Climate change and global health go hand in hand
May - June, 2008 | Volume 7, Issue 3
Marriage between climatology and biology has the potential to improve global health by predicting disease outbreaks and lessening the effects of pollution-driven chronic illness, say researchers advocating a systems approach to global warming preparedness.
Fogarty's Joshua Rosenthal
explains the link between climate change and public
health at a National Press Club forum.
Characterizing the model for collaboration as a microscope linked to a satellite, National Oceanic and Atmospheric Administrator Conrad C. Lautenbacher said, "Everything is connected in our earth system... It's science without borders" and requires integration of data from basic researchers, health providers, weather forecasters and environmentalists looking at the very long term effects of human-caused climate change.

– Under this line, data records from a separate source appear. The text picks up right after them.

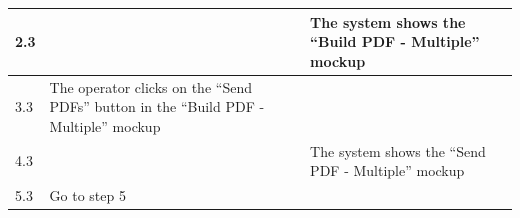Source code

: {{{\begin{table}[h]
\begin{tabular}{|p{2cm}|p{6cm}|p{6cm}|}
			\hline
				\vspace{1mm} 2.3\vspace{1mm} &
				\vspace{1mm} \vspace{1mm} & 
				\vspace{1mm} The system shows the “Build PDF - Multiple” mockup \vspace{1mm} \\
			\hline
				\vspace{1mm} 3.3\vspace{1mm} &
				\vspace{1mm} The operator clicks on the “Send PDFs” button in the “Build PDF - Multiple” mockup \vspace{1mm} & 
				\vspace{1mm} \vspace{1mm} \\
			\hline
				\vspace{1mm} 4.3\vspace{1mm} &
				\vspace{1mm} \vspace{1mm} & 
				\vspace{1mm} The system shows the “Send PDF - Multiple” mockup\vspace{1mm} \\
			\hline
				\vspace{1mm} 5.3\vspace{1mm} &
				\vspace{1mm} Go to step 5\vspace{1mm} & 
				\vspace{1mm} \vspace{1mm} \\
			\hline
			\end{tabular}
			\end{table}
			
			\clearpage
	
}}}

"The health community - NIH and CDC - already are engaged in a substantial amount of research and training that aids preparedness for climate change," Dr. Joshua Rosenthal, deputy director of Fogarty's international training and research division and director of its environment programs, told the forum on "Changing Climate: Changing Health Patterns."
"The overarching goal is to think about strengthening basic health research, surveillance and reporting, with an eye on the most vulnerable populations," Rosenthal said. That eye is often a space satellite measuring ocean temperature, vegetation and weather patterns like El Nino/La Nina - collecting data that in the hands of public health experts could be tailored to preventing disease, or at least treating it faster.
Lautenbacher said, for example, when satellites measure the temperature of water in the Bay or Bengal, the data track with later outbreaks of cholera in the region.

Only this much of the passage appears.